Targets: MMP(e.g.TIMP) | NOS | COX | NO | IL Receptor | NF-kB | TNF-α | ERK | IkB | ROS | HBV | DNA/RNA Synthesis | IKK
In vitro:
Exp Neurobiol. 2014 Sep;23(3):238-45.
Aucubin promotes neurite outgrowth in neural stem cells and axonal regeneration in sciatic nerves.[Pubmed: 25258571]
Aucubin is an iridoid glycoside with a wide range of biological activities, including anti-inflammatory, anti-microbial, anti-algesic as well as anti-tumor activities. Recently, it has been shown that Aucubin prevents neuronal death in the hippocampal CA1 region in rats with diabetic encephalopathy. In addition, it has protective effects on H2O2-induced apoptosis in PC12 cells.
METHODS AND RESULTS:
We have shown here that Aucubin promotes neuronal differentiation and neurite outgrowth in neural stem cells cultured primarily from the rat embryonic hippocampus. We also investigated whether Aucubin facilitates axonal elongation in the injured peripheral nervous system. Aucubin promoted lengthening and thickness of axons and re-myelination at 3 weeks after sciatic nerve injury.
CONCLUSIONS:
These results indicate that administration of Aucubin improved nerve regeneration in the rat model of sciatic nerve injury, suggesting that Aucubin may be a useful therapeutic compound for the human peripheral nervous system after various nerve injuries.
Cytokine. 2013 Jun;62(3):407-12.
Aucubin, a naturally occurring iridoid glycoside inhibits TNF-α-induced inflammatory responses through suppression of NF-κB activation in 3T3-L1 adipocytes.[Pubmed: 23612013]
Obesity is closely associated with a state of chronic, low-grade inflammation characterized by abnormal cytokine production and activation of inflammatory signaling pathways in adipose tissue. Tumor necrosis factor (TNF)-α is chronically elevated in adipose tissues of obese rodents and humans. Increased levels of TNF-α are implicated in the induction of atherogenic adipokines, such as plasminogen activator inhibitor (PAI)-1, adipose-tissue-derived monocyte chemoattractant protein (MCP)-1, and interleukin (IL)-6. Aucubin, an iridoid glycoside existing in medicinal plants, has been reported to show an anti-inflammatory activity by suppression of TNF-α production in murine macrophages.
METHODS AND RESULTS:
The present study is aimed to investigate the effects of Aucubin on TNF-α-induced atherogenic changes of the adipokines in differentiated 3T3-L1 cells. Aucubin significantly inhibited TNF-α-induced secretion and mRNA synthesis of the atherogenic adipokines including PAI-1, MCP-1, and IL-6. Further investigation of the molecular mechanism revealed that pretreatment with Aucubin suppressed extracellular signal-regulated kinase (ERK) activation, inhibitory kappa Bα (IκBα) degradation, and subsequent nuclear factor kappa B (NF-κB) activation.
CONCLUSIONS:
These findings suggest that Aucubin may improve obesity-induced atherosclerosis by attenuating TNF-α-induced inflammatory responses.
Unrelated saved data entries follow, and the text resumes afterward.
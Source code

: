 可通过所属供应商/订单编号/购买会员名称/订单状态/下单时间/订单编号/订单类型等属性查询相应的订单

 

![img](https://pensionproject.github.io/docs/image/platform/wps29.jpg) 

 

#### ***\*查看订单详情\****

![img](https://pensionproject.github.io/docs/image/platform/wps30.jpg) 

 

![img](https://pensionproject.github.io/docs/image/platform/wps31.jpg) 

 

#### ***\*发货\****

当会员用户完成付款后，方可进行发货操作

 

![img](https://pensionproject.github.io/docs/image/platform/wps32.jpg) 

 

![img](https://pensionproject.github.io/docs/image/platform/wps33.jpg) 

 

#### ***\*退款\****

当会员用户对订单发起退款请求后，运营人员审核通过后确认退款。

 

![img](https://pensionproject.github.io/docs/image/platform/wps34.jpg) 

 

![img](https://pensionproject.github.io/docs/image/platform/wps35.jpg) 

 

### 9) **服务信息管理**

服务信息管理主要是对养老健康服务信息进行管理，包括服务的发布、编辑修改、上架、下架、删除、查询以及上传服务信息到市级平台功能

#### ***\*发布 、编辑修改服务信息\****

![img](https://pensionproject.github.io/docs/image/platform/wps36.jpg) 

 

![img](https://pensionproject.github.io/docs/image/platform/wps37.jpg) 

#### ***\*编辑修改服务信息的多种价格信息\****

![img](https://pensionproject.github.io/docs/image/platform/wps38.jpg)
Res Commun Mol Pathol Pharmacol. 1998 Nov;102(2):189-204.
Liver-protective activities of aucubin derived from traditional oriental medicine.[Pubmed: 10100510]
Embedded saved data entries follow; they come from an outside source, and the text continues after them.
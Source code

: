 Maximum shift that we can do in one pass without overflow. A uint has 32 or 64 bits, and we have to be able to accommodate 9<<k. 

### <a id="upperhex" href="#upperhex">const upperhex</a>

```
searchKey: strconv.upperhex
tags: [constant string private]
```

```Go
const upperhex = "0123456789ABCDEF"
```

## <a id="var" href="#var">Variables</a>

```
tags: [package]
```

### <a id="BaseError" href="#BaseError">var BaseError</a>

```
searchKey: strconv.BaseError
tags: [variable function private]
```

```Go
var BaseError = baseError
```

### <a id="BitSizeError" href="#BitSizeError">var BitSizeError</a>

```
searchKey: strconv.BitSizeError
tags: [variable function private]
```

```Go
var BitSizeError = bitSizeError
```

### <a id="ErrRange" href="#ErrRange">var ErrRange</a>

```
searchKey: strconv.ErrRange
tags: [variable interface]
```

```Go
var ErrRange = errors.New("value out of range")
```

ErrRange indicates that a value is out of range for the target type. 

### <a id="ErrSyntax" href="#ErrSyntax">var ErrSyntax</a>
The iridoid glycosides including Aucubin (AU), catalpol (CA), swertimarin (SW), and gardenoside (GA) are frequently found as natural constituents of many traditional oriental medicinal plants including Chinese herbs. Among these iridoid glycosides, AU was systematically studied for its potent liver-protective activities using experimental systems of hepatic damage. AU showed high liver-protective activity against carbon tetrachloride-induced hepatic damage in mice. Also AU showed significant protective activity against alpha-amanitin-induced hepatic damage in mice, and it prevented a depression of liver RNA biosynthesis caused by alpha-amanitin administration. Potent antidotal effects on mushroom poisoning in beagle dogs ingested with aqueous extract of Amanita virosa was observed; beagle dogs completely survived, even when AU administration was withheld for half an hour after mushroom poisoning. In addition, AU was found to suppress hepatitis B viral DNA replication in vitro. Conversion of AU to its aglycone form appeared to be a prerequisite step for an exhibition of such antiviral activity.
In vivo:
Int Immunopharmacol. 2015 Feb;24(2):408-15.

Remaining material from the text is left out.